時代は進み、江戸時代には海苔の養殖手法が確立します。これまでは天然のものを採取する手法でしたが、1949年に海苔の糸状体が発見され、その養殖技術は飛躍的な進歩を見せます。生産量も安定し、海苔が日常的な存在になるための基礎が形成されたのです。
日本の海苔と韓国の海苔の違い
このように、日本では古くから食材としての海苔に親しんできました。ただし、需要のすべてを国内産で賄っているわけではありません。韓国産の海苔の輸入は、1947年から行っていたのです。当初、輸入量は限られたものであり、その状況は1990年代半ばまで続きます。
海苔の輸入が動きを見せたのは、1995年以降です。韓国からの海苔の輸入が増え始め、2004年には最初のピークを迎えます。
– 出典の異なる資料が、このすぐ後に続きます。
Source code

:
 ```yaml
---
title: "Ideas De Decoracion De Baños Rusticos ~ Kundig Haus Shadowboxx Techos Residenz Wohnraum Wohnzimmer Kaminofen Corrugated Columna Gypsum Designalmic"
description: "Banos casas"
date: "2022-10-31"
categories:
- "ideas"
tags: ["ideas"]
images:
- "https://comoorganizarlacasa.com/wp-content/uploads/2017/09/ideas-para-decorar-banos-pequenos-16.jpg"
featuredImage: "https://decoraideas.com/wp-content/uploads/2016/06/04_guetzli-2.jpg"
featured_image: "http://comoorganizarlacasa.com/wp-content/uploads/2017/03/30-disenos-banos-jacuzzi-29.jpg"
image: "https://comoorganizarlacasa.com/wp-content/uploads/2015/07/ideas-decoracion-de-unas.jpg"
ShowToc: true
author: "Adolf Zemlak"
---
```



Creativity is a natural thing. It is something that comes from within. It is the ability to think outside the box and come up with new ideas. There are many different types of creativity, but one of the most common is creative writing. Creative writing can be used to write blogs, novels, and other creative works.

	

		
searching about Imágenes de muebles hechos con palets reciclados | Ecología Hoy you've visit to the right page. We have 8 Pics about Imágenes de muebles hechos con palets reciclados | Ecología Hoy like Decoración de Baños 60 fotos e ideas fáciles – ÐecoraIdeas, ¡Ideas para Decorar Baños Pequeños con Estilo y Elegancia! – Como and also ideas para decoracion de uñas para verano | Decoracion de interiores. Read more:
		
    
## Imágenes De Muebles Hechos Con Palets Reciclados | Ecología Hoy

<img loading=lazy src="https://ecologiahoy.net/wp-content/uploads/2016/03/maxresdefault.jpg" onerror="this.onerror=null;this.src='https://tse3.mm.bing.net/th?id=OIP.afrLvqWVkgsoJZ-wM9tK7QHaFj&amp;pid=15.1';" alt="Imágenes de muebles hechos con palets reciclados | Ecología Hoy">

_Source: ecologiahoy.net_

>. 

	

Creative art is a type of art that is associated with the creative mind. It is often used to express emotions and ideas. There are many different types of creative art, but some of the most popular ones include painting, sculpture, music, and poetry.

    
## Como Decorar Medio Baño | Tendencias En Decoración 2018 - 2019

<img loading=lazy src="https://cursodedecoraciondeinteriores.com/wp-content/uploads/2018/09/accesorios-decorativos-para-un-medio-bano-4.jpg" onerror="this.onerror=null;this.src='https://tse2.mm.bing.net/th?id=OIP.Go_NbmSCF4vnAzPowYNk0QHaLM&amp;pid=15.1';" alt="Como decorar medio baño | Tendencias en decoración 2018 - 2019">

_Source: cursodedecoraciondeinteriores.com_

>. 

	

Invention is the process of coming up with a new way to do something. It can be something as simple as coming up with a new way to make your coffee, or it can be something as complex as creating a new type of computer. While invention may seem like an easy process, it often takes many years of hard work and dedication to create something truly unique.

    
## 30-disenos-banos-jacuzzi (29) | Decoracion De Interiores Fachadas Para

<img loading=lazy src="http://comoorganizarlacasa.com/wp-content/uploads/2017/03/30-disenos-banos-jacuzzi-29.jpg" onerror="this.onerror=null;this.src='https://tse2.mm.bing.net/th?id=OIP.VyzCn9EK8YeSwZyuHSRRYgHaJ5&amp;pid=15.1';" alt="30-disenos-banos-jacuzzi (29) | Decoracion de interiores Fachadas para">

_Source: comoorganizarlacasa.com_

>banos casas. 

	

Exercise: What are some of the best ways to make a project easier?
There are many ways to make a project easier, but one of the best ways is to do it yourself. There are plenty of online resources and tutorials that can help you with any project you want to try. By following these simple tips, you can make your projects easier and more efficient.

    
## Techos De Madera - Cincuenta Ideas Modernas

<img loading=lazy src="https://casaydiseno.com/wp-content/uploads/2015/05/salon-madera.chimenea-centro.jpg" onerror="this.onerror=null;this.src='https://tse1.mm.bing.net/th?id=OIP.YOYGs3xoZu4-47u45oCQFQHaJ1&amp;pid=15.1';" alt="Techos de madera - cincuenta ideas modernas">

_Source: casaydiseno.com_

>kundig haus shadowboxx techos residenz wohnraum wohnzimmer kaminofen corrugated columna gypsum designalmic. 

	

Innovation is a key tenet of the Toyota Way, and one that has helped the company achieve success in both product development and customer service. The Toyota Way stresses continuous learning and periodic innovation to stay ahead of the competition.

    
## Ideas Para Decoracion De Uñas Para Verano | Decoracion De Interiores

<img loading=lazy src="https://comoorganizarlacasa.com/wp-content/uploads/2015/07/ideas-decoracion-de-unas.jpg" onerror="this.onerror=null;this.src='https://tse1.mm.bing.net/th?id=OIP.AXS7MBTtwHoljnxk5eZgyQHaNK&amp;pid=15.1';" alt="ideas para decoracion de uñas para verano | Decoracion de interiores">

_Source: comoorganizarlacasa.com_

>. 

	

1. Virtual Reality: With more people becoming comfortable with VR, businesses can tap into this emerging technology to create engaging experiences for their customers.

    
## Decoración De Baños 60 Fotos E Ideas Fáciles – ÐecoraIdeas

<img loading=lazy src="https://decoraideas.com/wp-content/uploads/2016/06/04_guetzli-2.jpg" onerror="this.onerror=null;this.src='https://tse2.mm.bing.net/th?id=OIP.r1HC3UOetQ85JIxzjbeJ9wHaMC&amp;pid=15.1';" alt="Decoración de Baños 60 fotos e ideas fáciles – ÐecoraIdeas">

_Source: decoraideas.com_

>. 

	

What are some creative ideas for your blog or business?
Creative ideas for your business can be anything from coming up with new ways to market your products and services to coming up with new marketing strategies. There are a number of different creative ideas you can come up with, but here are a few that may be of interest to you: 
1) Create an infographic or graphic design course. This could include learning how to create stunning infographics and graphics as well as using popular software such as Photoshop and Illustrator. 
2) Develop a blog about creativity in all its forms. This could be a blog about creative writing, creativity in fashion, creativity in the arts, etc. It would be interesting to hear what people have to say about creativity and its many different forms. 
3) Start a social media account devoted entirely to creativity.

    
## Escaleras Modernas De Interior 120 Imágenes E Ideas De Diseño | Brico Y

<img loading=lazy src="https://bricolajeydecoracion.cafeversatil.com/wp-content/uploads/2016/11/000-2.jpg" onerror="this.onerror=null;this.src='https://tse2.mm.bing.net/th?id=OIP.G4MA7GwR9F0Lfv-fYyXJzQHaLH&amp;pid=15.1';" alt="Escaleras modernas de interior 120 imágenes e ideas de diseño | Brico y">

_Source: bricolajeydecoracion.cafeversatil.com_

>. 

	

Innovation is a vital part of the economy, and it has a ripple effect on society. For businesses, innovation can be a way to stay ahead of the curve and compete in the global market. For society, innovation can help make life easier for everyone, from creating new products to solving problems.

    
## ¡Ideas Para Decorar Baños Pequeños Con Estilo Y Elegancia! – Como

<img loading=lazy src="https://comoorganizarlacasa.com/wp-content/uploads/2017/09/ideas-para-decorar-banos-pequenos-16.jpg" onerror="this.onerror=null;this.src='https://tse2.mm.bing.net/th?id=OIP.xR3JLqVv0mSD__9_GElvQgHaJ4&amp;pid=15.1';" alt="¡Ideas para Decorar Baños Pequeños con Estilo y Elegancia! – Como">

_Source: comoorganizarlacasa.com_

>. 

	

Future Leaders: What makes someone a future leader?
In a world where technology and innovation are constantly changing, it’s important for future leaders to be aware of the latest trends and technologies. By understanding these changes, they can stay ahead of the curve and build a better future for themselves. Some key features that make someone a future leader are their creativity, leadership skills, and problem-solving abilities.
2005年に中国からも海苔の輸入が開始され、その影響もあって韓国からの輸入は一旦落ち込みます。しかし、落ち込みは一時的なもので、リーマンショック後に再び上昇に転じました。
現在では、スーパーマーケット等でも韓国海苔は当たり前に見られるようになりました。
さて、韓国海苔と聞くと、ごま油と塩の味が利いていて、パリッとした食感をイメージしますが、日本の海苔とはどのような違いがあるのでしょうか。
材料の違い
日本の海苔と韓国海苔の違いとして、まず知っておきたいのが材料の違いです。日本の海苔に使われる主流となる海藻はアサクサノリやスサビノリで、いずれも色合いは赤みを帯びています。日本の海苔は、その多くが有明海や瀬戸内海で養殖されていますが、全国的に養殖が行われているわけではなく、生産地域は限られています。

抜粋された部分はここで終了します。